## Your instructions:
Identify and pull out each line of the entries in which "directory" occurs.

[[ Supplied information, beginning ]]

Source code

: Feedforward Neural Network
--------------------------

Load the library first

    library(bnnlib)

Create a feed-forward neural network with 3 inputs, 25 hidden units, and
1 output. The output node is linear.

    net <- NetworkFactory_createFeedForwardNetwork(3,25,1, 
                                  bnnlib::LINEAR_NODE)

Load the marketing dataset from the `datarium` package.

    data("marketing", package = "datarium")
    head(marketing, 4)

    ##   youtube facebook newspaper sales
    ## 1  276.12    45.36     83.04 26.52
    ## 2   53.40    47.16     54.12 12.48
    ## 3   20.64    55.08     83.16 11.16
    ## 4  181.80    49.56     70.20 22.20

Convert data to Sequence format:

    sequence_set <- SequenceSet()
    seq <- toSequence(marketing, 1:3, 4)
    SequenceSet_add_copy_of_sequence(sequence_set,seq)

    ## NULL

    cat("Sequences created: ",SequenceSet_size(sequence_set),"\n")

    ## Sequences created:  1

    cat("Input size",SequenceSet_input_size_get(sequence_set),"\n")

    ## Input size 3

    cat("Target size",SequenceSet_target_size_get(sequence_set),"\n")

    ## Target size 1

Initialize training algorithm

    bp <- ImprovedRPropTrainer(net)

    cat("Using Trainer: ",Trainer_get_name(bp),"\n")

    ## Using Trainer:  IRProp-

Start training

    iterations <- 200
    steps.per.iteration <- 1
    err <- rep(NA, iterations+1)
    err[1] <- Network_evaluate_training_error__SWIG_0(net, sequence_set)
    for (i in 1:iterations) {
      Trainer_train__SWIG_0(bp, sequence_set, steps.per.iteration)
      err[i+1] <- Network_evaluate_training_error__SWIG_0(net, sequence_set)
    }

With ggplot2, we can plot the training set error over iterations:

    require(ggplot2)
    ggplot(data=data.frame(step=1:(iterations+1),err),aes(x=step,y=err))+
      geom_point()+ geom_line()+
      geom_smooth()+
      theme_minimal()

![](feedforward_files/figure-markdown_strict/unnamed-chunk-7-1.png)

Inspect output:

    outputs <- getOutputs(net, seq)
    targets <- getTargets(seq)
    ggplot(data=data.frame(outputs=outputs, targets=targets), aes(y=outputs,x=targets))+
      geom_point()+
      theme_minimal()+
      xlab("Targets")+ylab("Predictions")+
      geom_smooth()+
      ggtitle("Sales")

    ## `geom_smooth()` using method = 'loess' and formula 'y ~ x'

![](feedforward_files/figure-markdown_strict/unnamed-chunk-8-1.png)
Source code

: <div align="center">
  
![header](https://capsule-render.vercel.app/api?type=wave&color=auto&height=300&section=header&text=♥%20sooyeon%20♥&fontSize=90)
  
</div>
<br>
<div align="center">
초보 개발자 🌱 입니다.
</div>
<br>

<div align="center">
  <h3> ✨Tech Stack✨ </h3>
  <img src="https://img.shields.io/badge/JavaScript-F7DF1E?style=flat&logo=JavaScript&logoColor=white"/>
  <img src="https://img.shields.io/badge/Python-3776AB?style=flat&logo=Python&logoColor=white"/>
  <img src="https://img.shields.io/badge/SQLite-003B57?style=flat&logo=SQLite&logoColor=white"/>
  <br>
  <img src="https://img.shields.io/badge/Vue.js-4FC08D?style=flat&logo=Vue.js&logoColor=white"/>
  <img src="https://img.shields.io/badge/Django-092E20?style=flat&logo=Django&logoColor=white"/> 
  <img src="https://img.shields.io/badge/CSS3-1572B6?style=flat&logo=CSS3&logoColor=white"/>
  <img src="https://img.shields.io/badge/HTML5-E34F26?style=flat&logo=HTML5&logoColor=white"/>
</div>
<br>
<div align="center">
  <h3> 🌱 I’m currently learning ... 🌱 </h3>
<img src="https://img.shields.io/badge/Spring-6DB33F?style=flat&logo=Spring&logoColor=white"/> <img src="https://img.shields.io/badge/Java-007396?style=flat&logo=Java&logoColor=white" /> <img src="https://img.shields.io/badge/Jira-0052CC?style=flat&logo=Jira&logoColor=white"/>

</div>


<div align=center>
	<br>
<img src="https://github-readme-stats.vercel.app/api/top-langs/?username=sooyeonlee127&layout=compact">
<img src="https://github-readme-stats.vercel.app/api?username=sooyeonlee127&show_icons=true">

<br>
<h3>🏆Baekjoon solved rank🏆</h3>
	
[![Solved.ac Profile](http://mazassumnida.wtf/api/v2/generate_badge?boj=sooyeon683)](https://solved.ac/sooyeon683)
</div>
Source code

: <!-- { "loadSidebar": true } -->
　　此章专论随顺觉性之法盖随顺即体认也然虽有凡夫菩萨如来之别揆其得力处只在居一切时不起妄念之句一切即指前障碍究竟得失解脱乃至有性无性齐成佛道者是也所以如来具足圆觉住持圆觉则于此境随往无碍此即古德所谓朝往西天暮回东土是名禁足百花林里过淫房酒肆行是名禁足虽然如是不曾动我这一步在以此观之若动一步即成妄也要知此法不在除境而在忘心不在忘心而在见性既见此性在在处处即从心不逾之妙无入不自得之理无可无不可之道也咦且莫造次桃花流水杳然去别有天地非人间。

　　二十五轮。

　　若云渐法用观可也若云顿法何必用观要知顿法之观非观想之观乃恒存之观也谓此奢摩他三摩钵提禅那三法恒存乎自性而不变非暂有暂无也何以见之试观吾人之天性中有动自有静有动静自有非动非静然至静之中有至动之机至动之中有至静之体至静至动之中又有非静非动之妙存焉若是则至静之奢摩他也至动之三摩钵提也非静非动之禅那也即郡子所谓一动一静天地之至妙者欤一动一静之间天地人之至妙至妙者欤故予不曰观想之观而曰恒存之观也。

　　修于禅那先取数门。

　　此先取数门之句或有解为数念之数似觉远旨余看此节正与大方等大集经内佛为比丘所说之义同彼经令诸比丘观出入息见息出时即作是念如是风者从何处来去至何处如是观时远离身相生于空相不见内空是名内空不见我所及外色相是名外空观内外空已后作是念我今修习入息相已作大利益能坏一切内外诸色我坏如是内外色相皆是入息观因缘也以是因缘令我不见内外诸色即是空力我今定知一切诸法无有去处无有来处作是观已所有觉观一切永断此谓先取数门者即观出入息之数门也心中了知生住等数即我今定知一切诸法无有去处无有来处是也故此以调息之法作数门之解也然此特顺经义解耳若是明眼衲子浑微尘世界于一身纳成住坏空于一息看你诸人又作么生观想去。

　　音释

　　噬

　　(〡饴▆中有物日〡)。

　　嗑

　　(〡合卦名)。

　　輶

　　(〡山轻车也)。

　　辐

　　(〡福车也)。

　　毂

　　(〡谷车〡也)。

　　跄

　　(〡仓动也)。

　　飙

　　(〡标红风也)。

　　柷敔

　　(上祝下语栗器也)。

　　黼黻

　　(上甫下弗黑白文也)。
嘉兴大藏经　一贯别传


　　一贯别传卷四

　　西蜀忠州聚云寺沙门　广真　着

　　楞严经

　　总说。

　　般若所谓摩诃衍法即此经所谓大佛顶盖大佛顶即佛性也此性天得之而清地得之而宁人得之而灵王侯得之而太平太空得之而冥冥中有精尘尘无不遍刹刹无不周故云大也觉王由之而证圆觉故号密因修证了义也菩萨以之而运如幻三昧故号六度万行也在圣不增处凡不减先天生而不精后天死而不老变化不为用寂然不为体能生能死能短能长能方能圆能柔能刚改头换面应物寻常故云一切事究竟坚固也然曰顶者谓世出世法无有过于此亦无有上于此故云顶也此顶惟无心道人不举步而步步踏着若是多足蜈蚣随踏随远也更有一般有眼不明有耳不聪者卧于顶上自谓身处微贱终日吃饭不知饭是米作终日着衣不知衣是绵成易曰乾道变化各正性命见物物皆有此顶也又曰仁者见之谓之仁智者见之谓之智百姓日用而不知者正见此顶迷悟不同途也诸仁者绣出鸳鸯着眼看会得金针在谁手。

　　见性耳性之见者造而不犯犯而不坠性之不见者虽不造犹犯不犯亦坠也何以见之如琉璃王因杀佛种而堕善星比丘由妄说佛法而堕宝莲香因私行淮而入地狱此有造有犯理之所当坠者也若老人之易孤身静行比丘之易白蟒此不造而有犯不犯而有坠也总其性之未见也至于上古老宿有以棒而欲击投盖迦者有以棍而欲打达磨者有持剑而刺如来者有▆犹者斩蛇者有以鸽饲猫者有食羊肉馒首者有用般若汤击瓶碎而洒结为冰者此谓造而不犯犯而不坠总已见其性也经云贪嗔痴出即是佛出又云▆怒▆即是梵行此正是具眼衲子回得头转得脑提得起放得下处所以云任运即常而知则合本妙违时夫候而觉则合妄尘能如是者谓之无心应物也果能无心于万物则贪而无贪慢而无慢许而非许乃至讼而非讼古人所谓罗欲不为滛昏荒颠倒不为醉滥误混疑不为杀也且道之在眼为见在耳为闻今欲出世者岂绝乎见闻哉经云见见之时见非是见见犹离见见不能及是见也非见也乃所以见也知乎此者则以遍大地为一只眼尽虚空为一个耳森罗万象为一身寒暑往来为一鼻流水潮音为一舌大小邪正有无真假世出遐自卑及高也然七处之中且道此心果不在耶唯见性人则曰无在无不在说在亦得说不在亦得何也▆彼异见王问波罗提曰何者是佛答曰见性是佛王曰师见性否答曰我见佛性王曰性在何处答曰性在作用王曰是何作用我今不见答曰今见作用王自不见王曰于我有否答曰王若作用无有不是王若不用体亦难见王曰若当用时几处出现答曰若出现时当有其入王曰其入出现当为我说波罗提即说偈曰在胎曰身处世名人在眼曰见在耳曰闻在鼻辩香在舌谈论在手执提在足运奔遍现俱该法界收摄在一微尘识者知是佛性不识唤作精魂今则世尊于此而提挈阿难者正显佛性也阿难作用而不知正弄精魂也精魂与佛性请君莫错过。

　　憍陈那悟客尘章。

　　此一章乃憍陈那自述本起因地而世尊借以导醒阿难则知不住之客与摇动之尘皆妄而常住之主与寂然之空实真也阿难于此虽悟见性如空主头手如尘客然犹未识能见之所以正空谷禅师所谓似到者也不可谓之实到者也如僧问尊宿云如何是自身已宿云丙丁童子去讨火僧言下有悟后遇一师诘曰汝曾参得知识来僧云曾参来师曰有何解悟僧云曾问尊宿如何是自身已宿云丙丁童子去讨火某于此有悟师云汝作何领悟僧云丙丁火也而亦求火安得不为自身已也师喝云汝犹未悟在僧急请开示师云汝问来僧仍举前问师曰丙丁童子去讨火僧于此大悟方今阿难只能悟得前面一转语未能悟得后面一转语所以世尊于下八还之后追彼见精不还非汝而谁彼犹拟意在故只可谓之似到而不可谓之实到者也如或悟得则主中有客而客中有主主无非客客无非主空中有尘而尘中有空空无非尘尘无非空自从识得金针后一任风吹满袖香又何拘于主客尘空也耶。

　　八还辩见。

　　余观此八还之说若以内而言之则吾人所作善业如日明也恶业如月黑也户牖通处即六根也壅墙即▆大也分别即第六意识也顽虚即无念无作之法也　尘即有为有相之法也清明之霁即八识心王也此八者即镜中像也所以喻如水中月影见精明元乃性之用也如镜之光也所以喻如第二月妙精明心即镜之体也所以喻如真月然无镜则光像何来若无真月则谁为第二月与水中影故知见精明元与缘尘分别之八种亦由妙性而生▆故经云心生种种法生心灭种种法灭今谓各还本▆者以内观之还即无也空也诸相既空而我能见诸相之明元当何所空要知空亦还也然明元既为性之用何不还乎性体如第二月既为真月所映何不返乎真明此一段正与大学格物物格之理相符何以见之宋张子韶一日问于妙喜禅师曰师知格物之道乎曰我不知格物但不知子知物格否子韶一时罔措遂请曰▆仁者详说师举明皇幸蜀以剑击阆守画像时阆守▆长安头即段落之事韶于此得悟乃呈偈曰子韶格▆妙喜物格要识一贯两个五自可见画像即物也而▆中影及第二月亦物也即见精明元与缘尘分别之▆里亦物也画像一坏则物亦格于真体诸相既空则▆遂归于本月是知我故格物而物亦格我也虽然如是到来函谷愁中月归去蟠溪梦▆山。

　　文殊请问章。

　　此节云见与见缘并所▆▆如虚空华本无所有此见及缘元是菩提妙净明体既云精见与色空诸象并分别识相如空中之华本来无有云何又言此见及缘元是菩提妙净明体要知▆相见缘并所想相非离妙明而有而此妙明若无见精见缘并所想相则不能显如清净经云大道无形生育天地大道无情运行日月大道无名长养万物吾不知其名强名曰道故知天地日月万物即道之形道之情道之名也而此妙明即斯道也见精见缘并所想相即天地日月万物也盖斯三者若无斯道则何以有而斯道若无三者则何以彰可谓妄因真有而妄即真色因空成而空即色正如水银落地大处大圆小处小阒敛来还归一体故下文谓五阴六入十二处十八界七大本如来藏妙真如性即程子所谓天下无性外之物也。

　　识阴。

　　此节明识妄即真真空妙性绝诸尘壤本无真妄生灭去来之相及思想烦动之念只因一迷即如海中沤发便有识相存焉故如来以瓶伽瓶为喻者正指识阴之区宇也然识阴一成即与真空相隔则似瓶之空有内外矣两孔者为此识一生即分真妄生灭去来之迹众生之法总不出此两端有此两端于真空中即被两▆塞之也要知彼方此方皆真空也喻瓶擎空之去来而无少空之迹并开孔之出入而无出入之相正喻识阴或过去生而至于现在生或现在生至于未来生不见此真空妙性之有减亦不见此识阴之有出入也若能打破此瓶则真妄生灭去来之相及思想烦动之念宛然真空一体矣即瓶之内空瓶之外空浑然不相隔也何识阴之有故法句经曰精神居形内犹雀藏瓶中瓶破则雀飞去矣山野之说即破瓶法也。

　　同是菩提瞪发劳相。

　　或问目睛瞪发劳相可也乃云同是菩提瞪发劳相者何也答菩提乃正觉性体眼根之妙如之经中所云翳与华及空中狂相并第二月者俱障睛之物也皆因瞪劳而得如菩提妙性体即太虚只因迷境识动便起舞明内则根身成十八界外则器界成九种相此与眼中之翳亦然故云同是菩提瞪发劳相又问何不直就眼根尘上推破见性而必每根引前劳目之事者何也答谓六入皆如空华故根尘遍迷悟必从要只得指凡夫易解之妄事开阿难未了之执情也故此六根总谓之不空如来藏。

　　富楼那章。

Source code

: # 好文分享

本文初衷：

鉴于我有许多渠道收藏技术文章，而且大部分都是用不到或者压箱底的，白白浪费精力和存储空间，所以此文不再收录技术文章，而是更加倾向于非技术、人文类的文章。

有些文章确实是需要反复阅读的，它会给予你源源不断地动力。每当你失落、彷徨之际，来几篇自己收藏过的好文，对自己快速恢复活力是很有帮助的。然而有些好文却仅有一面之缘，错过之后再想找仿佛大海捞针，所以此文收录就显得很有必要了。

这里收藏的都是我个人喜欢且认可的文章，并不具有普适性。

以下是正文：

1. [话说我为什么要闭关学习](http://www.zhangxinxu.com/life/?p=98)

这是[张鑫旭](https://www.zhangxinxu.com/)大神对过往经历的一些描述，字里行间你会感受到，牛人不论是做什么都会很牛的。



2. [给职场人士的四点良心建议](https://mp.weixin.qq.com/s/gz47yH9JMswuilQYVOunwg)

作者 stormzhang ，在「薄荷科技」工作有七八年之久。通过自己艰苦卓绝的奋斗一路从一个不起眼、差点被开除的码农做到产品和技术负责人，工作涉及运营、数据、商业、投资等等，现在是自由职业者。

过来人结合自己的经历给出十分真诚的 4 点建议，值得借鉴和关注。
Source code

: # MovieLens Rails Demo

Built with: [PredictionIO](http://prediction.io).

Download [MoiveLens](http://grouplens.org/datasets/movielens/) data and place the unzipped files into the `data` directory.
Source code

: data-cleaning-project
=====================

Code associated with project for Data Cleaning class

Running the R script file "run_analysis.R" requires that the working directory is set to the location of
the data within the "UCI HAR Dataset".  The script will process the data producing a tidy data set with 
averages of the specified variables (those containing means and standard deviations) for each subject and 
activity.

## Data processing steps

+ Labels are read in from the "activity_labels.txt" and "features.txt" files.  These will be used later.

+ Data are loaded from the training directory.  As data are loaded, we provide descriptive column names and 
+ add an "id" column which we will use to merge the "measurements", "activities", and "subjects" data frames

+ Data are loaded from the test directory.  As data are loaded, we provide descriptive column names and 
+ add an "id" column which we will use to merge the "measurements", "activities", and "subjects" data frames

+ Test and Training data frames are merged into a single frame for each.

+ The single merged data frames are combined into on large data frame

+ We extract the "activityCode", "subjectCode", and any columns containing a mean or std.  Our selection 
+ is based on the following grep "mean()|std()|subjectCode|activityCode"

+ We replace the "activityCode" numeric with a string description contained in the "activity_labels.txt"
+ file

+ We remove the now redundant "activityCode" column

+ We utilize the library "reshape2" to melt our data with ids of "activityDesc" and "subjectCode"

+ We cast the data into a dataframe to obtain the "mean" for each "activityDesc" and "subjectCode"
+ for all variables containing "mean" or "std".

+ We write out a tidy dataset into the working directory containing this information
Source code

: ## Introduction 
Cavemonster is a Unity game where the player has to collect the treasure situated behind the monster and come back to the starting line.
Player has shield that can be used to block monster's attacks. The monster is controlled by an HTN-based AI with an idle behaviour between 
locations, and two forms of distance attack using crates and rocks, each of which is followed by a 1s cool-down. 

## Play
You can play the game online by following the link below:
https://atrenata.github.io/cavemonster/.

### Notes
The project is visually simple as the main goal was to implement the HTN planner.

[[ Supplied information, end ]]

## Response area:
Download [MoiveLens](http://grouplens.org/datasets/movielens/) data and place the unzipped files into the `data` directory.
Running the R script file "run_analysis.R" requires that the working directory is set to the location of
+ Data are loaded from the training directory.  As data are loaded, we provide descriptive column names and 
+ Data are loaded from the test directory.  As data are loaded, we provide descriptive column names and 
+ We write out a tidy dataset into the working directory containing this information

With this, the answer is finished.